Utilizziamo i cookie per personalizzare i contenuti e analizzare il nostro traffico. Si prega di decidere se si è disposti ad accettare i cookie dal nostro sito Web.
23 nov 2016

Moto, auto e... libertà

di Luciano Caveri

Mi faceva tenerezza ieri mattina una coppia di ragazzini chiusi nei loro piumini colorati sul motorino, con lei avvinghiata a lui, in una mattinata di Novembre con la temperatura sottozero: ci sono immagini che ti riconciliano con la vita e bisogna sforzarsi di coglierle per dipingere la giornata con dei colori diversi dal rischio incombente del grigiore autunnale e di un mondo balengo. Per me la loro vista è stata come un flashback, che mi ha riportato - con uno di quei viaggi nel tempo a costo zero - agli anni Settanta quando mi capitava, giovane ginnasiale, di andare in moto, anche nella cattiva stagione, con il mio cinquantino da Verrès ad Aosta e ritorno (un'ottantina di chilometri). Idem con la "Vespa" da liceale, questa volta da Verrès ad Ivrea con qualche chilometro in meno.

Bardato ero bardato con la panacea contro il gelo fatta da vecchi giornali a coprirti la pancia sotto il maglione, utili specie nei gelidi e umidi rettilinei lungo la Dora, anche se beninteso all'epoca nessuno pensava a mettersi il casco, senza avere esatta coscienza dei rischi che correvamo. Se già la moto, con scorribande infinite che seccavano il serbatoio, dava un senso di evidente libertà contro la schiavitù del treno, del pullman e dell'autostop, il passaggio alla macchina da questo punto di vista fu da considerarsi la vera rivoluzione e l'auto lo è stata davvero, anche se ogni tanto sembriamo destinati a dimenticarcelo abbacinati dal fulgore delle nuove tecnologie. Sentivo l'altro giorno che uno dei momenti più felici della giovinezza è considerato il primo stipendio (il mio fu nell'estate del 1976 da apprendista fotografo, ma in nero avevo già lavorato a scaricare delle casse), penso però che non ci sia sensazione più forte e adrenalinica del primo mezzo di locomozione, che sancisce la raggiunta mobilità.

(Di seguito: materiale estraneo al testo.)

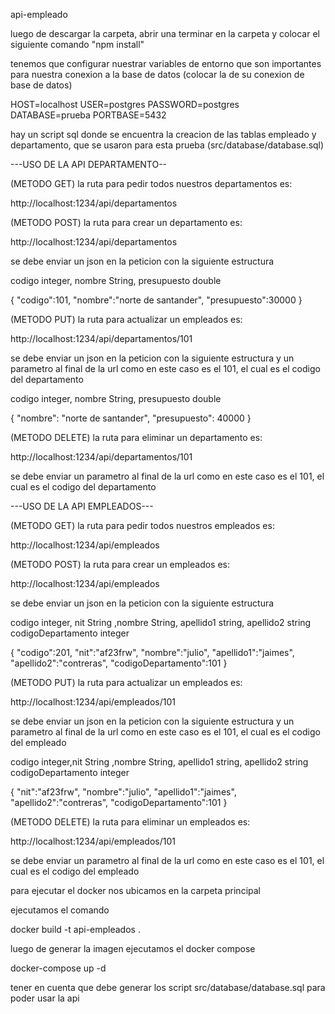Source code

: api-empleado

luego de descargar la carpeta, abrir una terminar en la carpeta y colocar el siguiente comando
 "npm install"

tenemos que configurar nuestrar variables de entorno que son importantes para nuestra conexion a la base de datos (colocar la de su conexion de base de datos)

HOST=localhost
USER=postgres
PASSWORD=postgres                
DATABASE=prueba
PORTBASE=5432


hay un script sql donde se encuentra la creacion de las tablas empleado y departamento, que se usaron para esta prueba (src/database/database.sql)



---USO DE LA API DEPARTAMENTO--

(METODO GET)
la ruta para pedir todos nuestros departamentos es:

http://localhost:1234/api/departamentos 

(METODO POST)
la ruta para crear un departamento es:

http://localhost:1234/api/departamentos 

se debe enviar un json en la peticion con la siguiente estructura

codigo integer, nombre String, presupuesto double

{
    "codigo":101,
    "nombre":"norte de santander",
    "presupuesto":30000
}

(METODO PUT)
la ruta para actualizar un empleados es:

http://localhost:1234/api/departamentos/101 

se debe enviar un json en la peticion con la siguiente estructura y un parametro al final de la url como en este caso es el 101, el cual es el codigo del departamento

codigo integer, nombre String, presupuesto double

 {
    "nombre": "norte de santander",
    "presupuesto": 40000
}

(METODO DELETE)
la ruta para eliminar un departamento es:

http://localhost:1234/api/departamentos/101 

se debe enviar un parametro al final de la url como en este caso es el 101, el cual es el codigo del departamento


---USO DE LA API EMPLEADOS---

(METODO GET)
la ruta para pedir todos nuestros empleados es:

http://localhost:1234/api/empleados 

(METODO POST)
la ruta para crear un empleados es:

http://localhost:1234/api/empleados 

se debe enviar un json en la peticion con la siguiente estructura

codigo integer, nit String ,nombre String, apellido1 string, apellido2 string codigoDepartamento integer

{
    "codigo":201,
    "nit":"af23frw",
    "nombre":"julio",
    "apellido1":"jaimes",
    "apellido2":"contreras",
    "codigoDepartamento":101
}


(METODO PUT)
la ruta para actualizar un empleados es:

http://localhost:1234/api/empleados/101 

se debe enviar un json en la peticion con la siguiente estructura y un parametro al final de la url como en este caso es el 101, el cual es el codigo del empleado

codigo integer,nit String ,nombre String, apellido1 string, apellido2 string codigoDepartamento integer

{
    "nit":"af23frw",
    "nombre":"julio",
    "apellido1":"jaimes",
    "apellido2":"contreras",
    "codigoDepartamento":101
}

(METODO DELETE)
la ruta para eliminar un empleados es:

http://localhost:1234/api/empleados/101 

se debe enviar un parametro al final de la url como en este caso es el 101, el cual es el codigo del empleado


para ejecutar el docker nos ubicamos en la carpeta principal

ejecutamos el comando

docker build -t api-empleados .

luego de generar la imagen ejecutamos el docker compose

docker-compose up -d


tener en cuenta que debe generar los script src/database/database.sql para poder usar la api




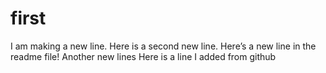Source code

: # first
I am making a new line.
Here is a second new line.
Here’s a new line in the readme file!
Another new lines
Here is a line I added from github
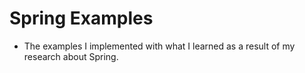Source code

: # Spring Examples 

- The examples I implemented with what I learned as a result of my research about Spring.
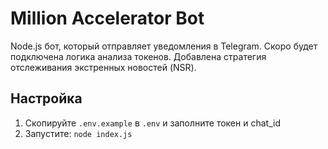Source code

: # Million Accelerator Bot

Node.js бот, который отправляет уведомления в Telegram.
Скоро будет подключена логика анализа токенов.
Добавлена стратегия отслеживания экстренных новостей (NSR).

## Настройка

1. Скопируйте `.env.example` в `.env` и заполните токен и chat_id
2. Запустите: `node index.js`
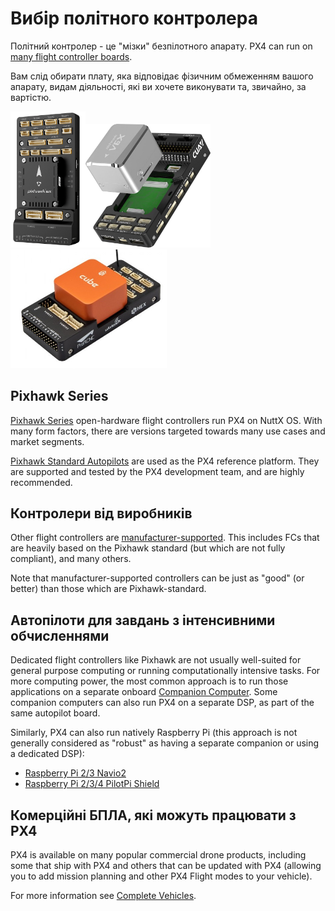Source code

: # Вибір політного контролера

Політний контролер - це "мізки" безпілотного апарату.
PX4 can run on [many flight controller boards](../flight_controller/index.md).

Вам слід обирати плату, яка відповідає фізичним обмеженням вашого апарату, видам діяльності, які ви хочете виконувати та, звичайно, за вартістю.

<img src="../../assets/flight_controller/pixhawk6x/pixhawk6x_hero_upright.png" width="120px" title="Holybro Pixhawk6X"><img src="../../assets/flight_controller/cuav_pixhawk_v6x/pixhawk_v6x.jpg" width="200px" title="CUAV Pixhawk 6X" ><img src="../../assets/flight_controller/cube/orange/cube_orange_hero.jpg" width="250px" title="CubePilot Cube Orange" />

## Pixhawk Series

[Pixhawk Series](../flight_controller/pixhawk_series.md) open-hardware flight controllers run PX4 on NuttX OS.
With many form factors, there are versions targeted towards many use cases and market segments.

[Pixhawk Standard Autopilots](../flight_controller/autopilot_pixhawk_standard.md) are used as the PX4 reference platform.
They are supported and tested by the PX4 development team, and are highly recommended.

## Контролери від виробників

Other flight controllers are [manufacturer-supported](../flight_controller/autopilot_manufacturer_supported.md).
This includes FCs that are heavily based on the Pixhawk standard (but which are not fully compliant), and many others.

Note that manufacturer-supported controllers can be just as "good" (or better) than those which are Pixhawk-standard.

## Автопілоти для завдань з інтенсивними обчисленнями

Dedicated flight controllers like Pixhawk are not usually well-suited for general purpose computing or running computationally intensive tasks.
For more computing power, the most common approach is to run those applications on a separate onboard [Companion Computer](../companion_computer/index.md).
Some companion computers can also run PX4 on a separate DSP, as part of the same autopilot board.

Similarly, PX4 can also run natively Raspberry Pi (this approach is not generally considered as "robust" as having a separate companion or using a dedicated DSP):

- [Raspberry Pi 2/3 Navio2](../flight_controller/raspberry_pi_navio2.md)
- [Raspberry Pi 2/3/4 PilotPi Shield](../flight_controller/raspberry_pi_pilotpi.md)

## Комерційні БПЛА, які можуть працювати з PX4

PX4 is available on many popular commercial drone products, including some that ship with PX4 and others that can be updated with PX4 (allowing you to add mission planning and other PX4 Flight modes to your vehicle).

For more information see [Complete Vehicles](../complete_vehicles/index.md).
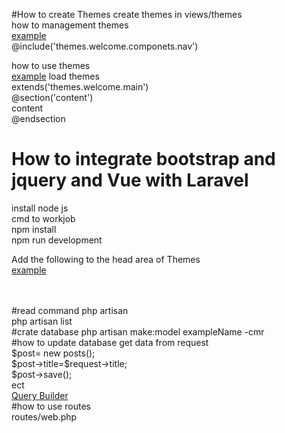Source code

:#How to create Themes
create themes in views/themes<br>
how to management themes<br>
 <a href="https://github.com/bird2477/laravel/blob/master/resources/views/themes/welcome/main.blade.php" >example<a><br>
@include('themes.welcome.componets.nav')<br>

how to use themes<br>
<a href="https://github.com/bird2477/laravel/blob/master/resources/views/index.blade.php" >example<a>
load themes<br>
extends('themes.welcome.main')<br>
@section('content')<br>
content <br>
@endsection<br>

# How to integrate bootstrap and jquery and Vue with Laravel
install node js<br>
cmd to workjob<br>
npm install<br>
npm run development<br>

Add the following to the head area of Themes<br>
 <a href="https://github.com/bird2477/laravel/blob/master/resources/views/themes/welcome/main.blade.php" >example</a><br>
 <link href="/css/app.css" rel ><br>
<script src"/js/app.js" ></script><br>
#read command php artisan<br>
php  artisan list <br>
#crate database 
php  artisan make:model exampleName -cmr <br>
#how to update database
get data from request <br>
$post= new posts(); <br>
$post->title=$request->title; <br>
$post->save(); <br>
ect  <br>
<a href="https://laravel.com/docs/5.6/queries" > Query Builder</a><br>
#how to use routes<br>
routes/web.php<br>


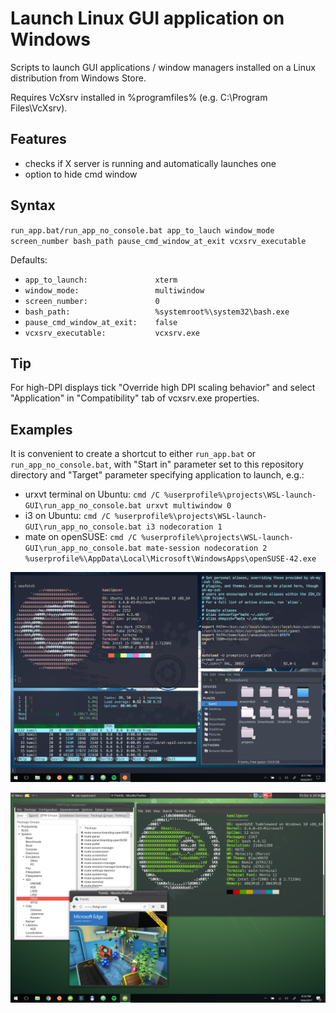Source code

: # Launch Linux GUI application on Windows

Scripts to launch GUI applications / window managers installed on a Linux distribution from Windows Store.

Requires VcXsrv installed in %programfiles% (e.g. C:\Program Files\VcXsrv).

## Features

- checks if X server is running and automatically launches one
- option to hide cmd window

## Syntax

`run_app.bat/run_app_no_console.bat app_to_lauch window_mode screen_number bash_path pause_cmd_window_at_exit vcxsrv_executable`

Defaults:
- `app_to_launch:               xterm`
- `window_mode:                 multiwindow`
- `screen_number:               0`
- `bash_path:                   %systemroot%\system32\bash.exe`
- `pause_cmd_window_at_exit:    false`
- `vcxsrv_executable:           vcxsrv.exe`

## Tip

For high-DPI displays tick "Override high DPI scaling behavior" and select "Application" in "Compatibility" tab of vcxsrv.exe properties.

## Examples

It is convenient to create a shortcut to either `run_app.bat` or `run_app_no_console.bat`, with "Start in" parameter set to this repository directory and "Target" parameter specifying application to launch, e.g.:

- urxvt terminal on Ubuntu: `cmd /C %userprofile%\projects\WSL-launch-GUI\run_app_no_console.bat urxvt multiwindow 0`
- i3 on Ubuntu: `cmd /C %userprofile%\projects\WSL-launch-GUI\run_app_no_console.bat i3 nodecoration 1`
- mate on openSUSE: `cmd /C %userprofile%\projects\WSL-launch-GUI\run_app_no_console.bat mate-session nodecoration 2 %userprofile%\AppData\Local\Microsoft\WindowsApps\openSUSE-42.exe`

![i3](i3win.png)

![mate](matewin.png)

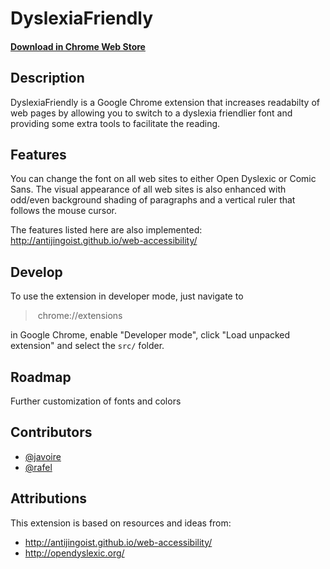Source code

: DyslexiaFriendly
================

#### [Download in Chrome Web Store](https://chrome.google.com/webstore/detail/dyslexia-friendly/miepjgfkkommhllbbjaedffcpkncboeo)

Description
-----------

DyslexiaFriendly is a Google Chrome extension that increases readabilty of web pages by allowing you to switch to a dyslexia friendlier font and providing some extra tools to facilitate the reading.

Features
--------

You can change the font on all web sites to either Open Dyslexic or Comic Sans. The visual appearance of all web sites is also enhanced with odd/even background shading of paragraphs and a vertical ruler that follows the mouse cursor.

The features listed here are also implemented: http://antijingoist.github.io/web-accessibility/

Develop
-----

To use the extension in developer mode, just navigate to

> chrome://extensions

in Google Chrome, enable "Developer mode", click "Load unpacked extension" and select the `src/` folder.

Roadmap
-------

Further customization of fonts and colors

Contributors
-------

* [@javoire](https://github.com/javoire)
* [@rafel](https://github.com/rafel)

Attributions
--------

This extension is based on resources and ideas from:

* http://antijingoist.github.io/web-accessibility/
* http://opendyslexic.org/
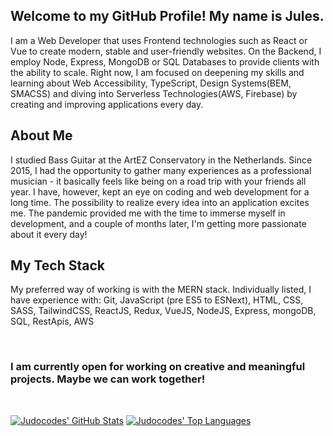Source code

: ## Welcome to my GitHub Profile! My name is Jules.
I am a Web Developer that uses Frontend technologies such as React or Vue to create modern, stable and user-friendly websites. 
On the Backend, I employ Node, Express, MongoDB or SQL Databases to provide clients with the ability to scale. 
Right now, I am focused on deepening my skills and learning about Web Accessibility, TypeScript, Design Systems(BEM, SMACSS) and diving into Serverless Technologies(AWS, Firebase) by creating and improving applications every day. 

## About Me
I studied Bass Guitar at the ArtEZ Conservatory in the Netherlands. Since 2015, I had the opportunity to gather many experiences as a professional musician - it basically feels like being on a road trip with your friends all year. I have, however, kept an eye on coding and web development for a long time. The possibility to realize every idea into an application excites me. The pandemic provided me with the time to immerse myself in development, and a couple of months later, I'm getting more passionate about it every day! 

## My Tech Stack
My preferred way of working is with the MERN stack. Individually listed, I have experience with:
Git, JavaScript (pre ES5 to ESNext), HTML, CSS, SASS, TailwindCSS, ReactJS, Redux, VueJS, NodeJS, Express, mongoDB, SQL, RestApis, AWS

<br />

### I am currently open for working on creative and meaningful projects. Maybe we can work together!

<br/>

[![Judocodes' GitHub Stats](https://github-readme-stats.vercel.app/api?username=judocodes&show_icons=true&title_color=4A5568&text_color=4A5568&bg_color=ffffff&icon_color=68D391)](https://github.com/anuraghazra/github-readme-stats)
[![Judocodes' Top Languages](https://github-readme-stats.vercel.app/api/top-langs/?username=judocodes&show_icons=true&title_color=4A5568&text_color=4A5568&bg_color=ffffff&icon_color=68D391)](https://github.com/anuraghazra/github-readme-stats)





<!--
**judocodes/judocodes** is a ✨ _special_ ✨ repository because its `README.md` (this file) appears on your GitHub profile.

Here are some ideas to get you started:

- 🔭 I’m currently working on ...
- 🌱 I’m currently learning ...
- 👯 I’m looking to collaborate on ...
- 🤔 I’m looking for help with ...
- 💬 Ask me about ...
- 📫 How to reach me: ...
- 😄 Pronouns: ...
- ⚡ Fun fact: ...
-->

Chissà se il misterioso Mogol si riferiva a questa possibilità di muoversi nel testo de "La collina dei ciliegi", interpretato dal grande Lucio Battisti: «... e respirando brezze che dilagano su terre senza limiti e confini ci allontaniamo e poi ci ritroviamo più vicini e più in alto e più in là se chiudi gli occhi un istante ora figli dell'immensità».

Ma forse esagero... Ancora oggi, quando mi capita di cambiare macchina, sento qualche frisson che deriva anche da quell'odore di nuovo, che credo sia ormai uno spray spruzzato apposta negli abitacoli. Eppure bisogna prendere atto di un mondo che cambia e l'ho visto con i miei figli più grandi: nessuno dei due, anche se abitano distanti dal centro, ha voluto la moto all'età canonica e quando hanno avuto la possibilità di prendere la patente della macchina hanno atteso per farlo, un po' meno Laurent (che poi con lavoro estivo si è comprato pure la moto) e di più Eugénie che non ha ancora dato la prova pratica ad oltre un anno dalla maggiore età! E' vero che trovavano modo per farsi portare avanti indietro dai genitori, specie dalla mamma ma anche da amici, ma stupisce davvero questa mancanza di un afflato di libertà, come noi consideravamo l'ottenimento di un mezzo di locomozione a motore. D'altra parte ogni generazione ha le sue caratteristiche e stupirsene non serve a nulla. La mia generazione ha assistito al motorizzarsi, cioè alla diffusione popolare prima delle moto (mio papà veterinario cominciò la professione con una "Lambretta") e poi delle auto (nel caso della nostra famiglia fu una "Topolino") con una evidente escalation nelle misure. Se penso che nella casa dei miei genitori nel garage che sembrava più grande - che ospitò una serie di "Giulia Super", considerata la macchina per le grandi occasioni - oggi non entrerebbe più neanche una macchina di piccola cilindrata, come dimostrano anche i centri storici dei paesi - compresa la via De Tillier di Aosta - dove una volta transitavano auto in entrambe le direzioni. Per cui l'ottenimento di un mezzo con cui circolare era l'aria dei tempi e crescevamo già con questa impronta, che evidentemente nel tempo si è attenuata nel mutare dei costumi e dei comportamenti. Basta guardare i migranti che arrivano da noi, che - mutatis mutandis - quando riescono a ottenere una bicicletta con cui aggirarsi sono contenti come delle pasque, a dimostrazione di quanto ho scritto fino adesso.